Bellingcat to establish new office in The Hague after €500,000 funding win through Dutch postcode lottery

By James Walker

Investigative journalism group Bellingcat has been awarded €500,000 of funding which it will use to set up an office and training centre in The Hague.

The publisher, which revealed the identity of the Salisbury poisoning suspects last year, was awarded the cash prize by the Dutch postcode lottery at the 2019 Goed Geld Gala yesterday.

Bellingcat’s lead researcher for Eastern Europe and Eurasia, Aric Toler, said the money would go towards establishing offices in The Hague, the Dutch city that is also home to the UN’s International Court of Justice, and hosting “significantly more” training workshops in the Netherlands.

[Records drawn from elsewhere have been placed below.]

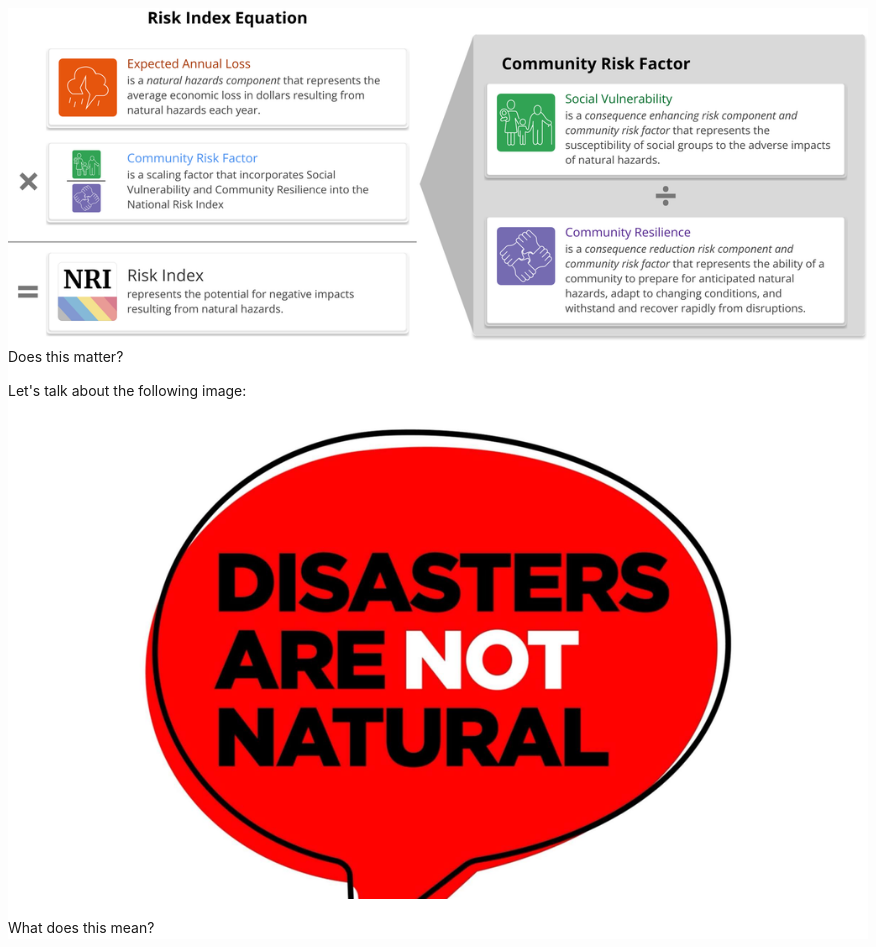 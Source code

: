 ![](/images/Risk_Index_Calculation.svg)
Does this matter?

Let's talk about the following image: 

![](/images/notnat.jpeg)

What does this mean?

Toler tweeted the funding win, adding that along with recent donations and income from workships the website is hiring “a stable of new researchers/trainers” including Johanna Wild and Rawan Shaif.

“We put pretty much all our funds into salaries,” he added.

Toler said setting up an office would be “pricey” but that the half-a-million euros of funding would make it “very easy” and allow the outlet to “keep hiring and paying great researchers and trainers all over”.

Speaking to Press Gazette, Bellingcat founder Eliot Higgins (pictured) said the Netherlands office would become the base of “at least six” staff working on its Yemen project and three new admin staff.

It was announced earlier this year that Bellingcat and the Global Legal Action Network had partnered on a project to gather and analyse a dataset of 100 aerial attacks in Yemen through a network of journalists, lawyers and technical specialists.

Higgins said: “We’ve been working to develop a system for investigating and archiving open source evidence to a standard that the material we produce can be used in courts.

“In a way, it sets our own minimum standards to our investigative work regardless of the final outcome, what we produce can be used for a number of final outcomes, from journalistic products to use in courts.”

He added that Bellingcat was hoping to release its first dataset from the Yemen project by 25 March.